_Problem details_.
What is needed here is every line of the records that includes "number".

_Data under study_.

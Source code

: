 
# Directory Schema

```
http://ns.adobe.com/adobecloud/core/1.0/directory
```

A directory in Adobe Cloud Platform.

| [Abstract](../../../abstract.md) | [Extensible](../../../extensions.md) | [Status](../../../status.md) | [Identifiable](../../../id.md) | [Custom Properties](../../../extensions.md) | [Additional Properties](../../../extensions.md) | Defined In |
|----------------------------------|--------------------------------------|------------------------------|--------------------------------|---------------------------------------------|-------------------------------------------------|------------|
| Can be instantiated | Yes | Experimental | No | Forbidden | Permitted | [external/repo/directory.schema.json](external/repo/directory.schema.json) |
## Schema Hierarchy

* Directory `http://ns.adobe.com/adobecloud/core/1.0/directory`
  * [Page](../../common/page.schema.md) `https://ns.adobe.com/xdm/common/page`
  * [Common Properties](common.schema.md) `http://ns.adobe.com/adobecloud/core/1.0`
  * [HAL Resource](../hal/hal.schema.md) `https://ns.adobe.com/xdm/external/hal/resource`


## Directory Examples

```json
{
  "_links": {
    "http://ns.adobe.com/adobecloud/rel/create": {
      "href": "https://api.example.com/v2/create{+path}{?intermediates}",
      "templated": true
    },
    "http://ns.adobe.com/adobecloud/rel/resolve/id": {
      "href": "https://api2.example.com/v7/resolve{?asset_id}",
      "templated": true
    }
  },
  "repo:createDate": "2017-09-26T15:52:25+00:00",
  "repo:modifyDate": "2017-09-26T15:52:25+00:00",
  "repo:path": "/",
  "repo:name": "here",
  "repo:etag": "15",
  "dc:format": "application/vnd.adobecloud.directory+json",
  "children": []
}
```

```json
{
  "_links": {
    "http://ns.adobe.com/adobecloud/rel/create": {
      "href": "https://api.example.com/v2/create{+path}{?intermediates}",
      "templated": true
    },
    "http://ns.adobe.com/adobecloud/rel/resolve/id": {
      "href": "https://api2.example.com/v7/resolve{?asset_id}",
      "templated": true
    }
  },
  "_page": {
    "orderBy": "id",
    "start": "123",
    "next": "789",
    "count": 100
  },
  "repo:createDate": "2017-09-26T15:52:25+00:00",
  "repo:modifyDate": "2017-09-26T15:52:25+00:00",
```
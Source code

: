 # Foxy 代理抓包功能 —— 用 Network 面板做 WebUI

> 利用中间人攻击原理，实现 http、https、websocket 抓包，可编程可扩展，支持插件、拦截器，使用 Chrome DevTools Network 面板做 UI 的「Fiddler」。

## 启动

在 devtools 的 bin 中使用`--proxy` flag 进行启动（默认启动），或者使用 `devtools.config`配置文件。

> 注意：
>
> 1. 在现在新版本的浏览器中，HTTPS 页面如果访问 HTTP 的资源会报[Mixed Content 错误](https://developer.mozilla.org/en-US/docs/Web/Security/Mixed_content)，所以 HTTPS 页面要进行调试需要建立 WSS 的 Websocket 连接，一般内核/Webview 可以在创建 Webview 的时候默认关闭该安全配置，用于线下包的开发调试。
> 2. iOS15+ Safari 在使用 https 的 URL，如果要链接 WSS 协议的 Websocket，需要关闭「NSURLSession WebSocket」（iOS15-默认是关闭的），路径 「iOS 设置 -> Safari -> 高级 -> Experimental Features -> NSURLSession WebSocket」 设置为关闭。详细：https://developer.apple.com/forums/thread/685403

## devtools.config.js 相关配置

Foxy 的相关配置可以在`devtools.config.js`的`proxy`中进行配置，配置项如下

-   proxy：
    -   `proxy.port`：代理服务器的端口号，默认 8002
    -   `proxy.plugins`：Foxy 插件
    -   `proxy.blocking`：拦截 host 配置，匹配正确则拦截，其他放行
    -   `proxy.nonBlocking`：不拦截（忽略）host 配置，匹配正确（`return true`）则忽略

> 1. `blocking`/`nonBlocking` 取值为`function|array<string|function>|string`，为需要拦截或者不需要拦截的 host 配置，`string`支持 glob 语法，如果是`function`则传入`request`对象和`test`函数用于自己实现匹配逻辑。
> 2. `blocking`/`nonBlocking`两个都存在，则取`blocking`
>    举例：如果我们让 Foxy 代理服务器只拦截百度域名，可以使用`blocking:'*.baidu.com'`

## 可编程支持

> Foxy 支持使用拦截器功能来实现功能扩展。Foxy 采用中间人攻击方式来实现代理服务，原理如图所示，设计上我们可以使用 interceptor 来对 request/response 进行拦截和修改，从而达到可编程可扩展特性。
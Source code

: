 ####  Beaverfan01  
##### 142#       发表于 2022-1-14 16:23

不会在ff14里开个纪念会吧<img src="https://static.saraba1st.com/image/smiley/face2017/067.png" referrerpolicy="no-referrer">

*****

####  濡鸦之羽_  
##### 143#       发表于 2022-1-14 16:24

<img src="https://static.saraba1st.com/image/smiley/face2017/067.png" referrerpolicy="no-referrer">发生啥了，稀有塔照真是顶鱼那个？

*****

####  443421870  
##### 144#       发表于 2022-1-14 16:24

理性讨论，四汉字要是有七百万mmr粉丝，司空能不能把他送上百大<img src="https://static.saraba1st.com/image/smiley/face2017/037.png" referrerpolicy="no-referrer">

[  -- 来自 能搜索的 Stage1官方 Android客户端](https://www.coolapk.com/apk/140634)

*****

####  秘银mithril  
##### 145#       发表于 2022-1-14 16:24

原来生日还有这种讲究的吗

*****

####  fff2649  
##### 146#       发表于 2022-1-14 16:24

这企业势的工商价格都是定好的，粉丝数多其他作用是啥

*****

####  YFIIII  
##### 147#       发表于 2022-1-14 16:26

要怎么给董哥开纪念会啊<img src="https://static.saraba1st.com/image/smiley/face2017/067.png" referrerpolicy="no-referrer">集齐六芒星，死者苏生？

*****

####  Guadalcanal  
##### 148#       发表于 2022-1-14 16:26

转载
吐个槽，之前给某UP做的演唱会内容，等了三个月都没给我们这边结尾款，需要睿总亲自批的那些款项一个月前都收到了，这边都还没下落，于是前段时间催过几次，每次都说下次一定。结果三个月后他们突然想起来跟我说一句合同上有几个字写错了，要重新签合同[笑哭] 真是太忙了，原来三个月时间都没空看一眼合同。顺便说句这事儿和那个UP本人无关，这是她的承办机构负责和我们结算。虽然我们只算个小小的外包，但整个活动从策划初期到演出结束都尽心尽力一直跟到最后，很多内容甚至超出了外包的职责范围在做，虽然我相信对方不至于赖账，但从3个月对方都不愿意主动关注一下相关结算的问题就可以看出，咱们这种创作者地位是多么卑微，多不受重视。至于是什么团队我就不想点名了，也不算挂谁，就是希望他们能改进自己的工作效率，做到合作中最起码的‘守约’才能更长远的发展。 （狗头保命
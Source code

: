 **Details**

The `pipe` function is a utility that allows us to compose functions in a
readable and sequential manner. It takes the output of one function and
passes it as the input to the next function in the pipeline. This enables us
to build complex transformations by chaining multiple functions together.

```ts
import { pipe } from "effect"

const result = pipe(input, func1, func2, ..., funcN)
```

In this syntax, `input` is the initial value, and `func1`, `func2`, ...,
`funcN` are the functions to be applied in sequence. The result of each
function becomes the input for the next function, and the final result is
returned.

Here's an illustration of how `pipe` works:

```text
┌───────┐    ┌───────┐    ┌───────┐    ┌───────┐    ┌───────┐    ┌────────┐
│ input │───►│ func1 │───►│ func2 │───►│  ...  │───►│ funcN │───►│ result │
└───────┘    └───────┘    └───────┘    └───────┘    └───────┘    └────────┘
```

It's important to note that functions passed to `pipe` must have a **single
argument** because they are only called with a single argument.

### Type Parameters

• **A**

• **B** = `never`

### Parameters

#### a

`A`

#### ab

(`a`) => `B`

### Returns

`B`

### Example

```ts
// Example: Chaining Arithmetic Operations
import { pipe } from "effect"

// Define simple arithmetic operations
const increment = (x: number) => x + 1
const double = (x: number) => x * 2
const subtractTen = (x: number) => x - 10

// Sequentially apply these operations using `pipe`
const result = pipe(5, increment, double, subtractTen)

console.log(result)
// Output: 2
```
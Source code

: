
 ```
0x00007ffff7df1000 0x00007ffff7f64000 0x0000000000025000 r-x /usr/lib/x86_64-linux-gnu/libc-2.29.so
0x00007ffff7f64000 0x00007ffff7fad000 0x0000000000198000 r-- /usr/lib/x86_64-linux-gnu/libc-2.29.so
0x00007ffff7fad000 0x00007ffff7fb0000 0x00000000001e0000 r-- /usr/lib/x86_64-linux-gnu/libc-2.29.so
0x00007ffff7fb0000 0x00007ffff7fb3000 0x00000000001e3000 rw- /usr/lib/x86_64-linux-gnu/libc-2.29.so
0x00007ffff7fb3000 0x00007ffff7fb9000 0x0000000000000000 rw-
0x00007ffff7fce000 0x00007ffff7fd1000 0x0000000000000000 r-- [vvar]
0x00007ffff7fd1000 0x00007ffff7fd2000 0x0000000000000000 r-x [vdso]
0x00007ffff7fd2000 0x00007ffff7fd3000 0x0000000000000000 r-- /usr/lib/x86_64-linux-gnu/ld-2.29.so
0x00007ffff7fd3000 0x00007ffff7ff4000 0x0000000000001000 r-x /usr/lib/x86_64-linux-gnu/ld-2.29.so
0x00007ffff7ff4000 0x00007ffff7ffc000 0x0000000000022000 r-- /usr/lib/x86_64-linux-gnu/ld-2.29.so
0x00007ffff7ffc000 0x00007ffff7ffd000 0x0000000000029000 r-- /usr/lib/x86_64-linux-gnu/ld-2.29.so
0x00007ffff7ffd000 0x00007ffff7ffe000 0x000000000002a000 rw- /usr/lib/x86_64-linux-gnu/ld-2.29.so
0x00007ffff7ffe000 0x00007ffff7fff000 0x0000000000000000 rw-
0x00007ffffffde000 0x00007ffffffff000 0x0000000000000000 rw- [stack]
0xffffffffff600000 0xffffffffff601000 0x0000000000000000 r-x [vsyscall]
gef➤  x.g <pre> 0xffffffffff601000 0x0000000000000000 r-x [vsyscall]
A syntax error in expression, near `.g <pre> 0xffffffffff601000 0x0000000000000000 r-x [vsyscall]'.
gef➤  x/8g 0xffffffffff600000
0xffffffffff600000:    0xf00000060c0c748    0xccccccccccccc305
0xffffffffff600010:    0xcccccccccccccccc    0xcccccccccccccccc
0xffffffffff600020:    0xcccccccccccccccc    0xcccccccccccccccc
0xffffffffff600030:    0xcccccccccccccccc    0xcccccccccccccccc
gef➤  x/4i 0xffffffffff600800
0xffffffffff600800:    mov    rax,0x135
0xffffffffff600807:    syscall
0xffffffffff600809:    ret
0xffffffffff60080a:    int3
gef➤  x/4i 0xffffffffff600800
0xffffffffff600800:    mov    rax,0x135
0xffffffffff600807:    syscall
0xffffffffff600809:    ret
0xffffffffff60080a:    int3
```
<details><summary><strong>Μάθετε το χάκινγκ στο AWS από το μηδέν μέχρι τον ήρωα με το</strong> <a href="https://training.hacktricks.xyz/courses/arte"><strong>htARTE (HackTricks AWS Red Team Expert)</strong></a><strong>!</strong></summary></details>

_Output below_.
const increment = (x: number) => x + 1
const double = (x: number) => x * 2
const subtractTen = (x: number) => x - 10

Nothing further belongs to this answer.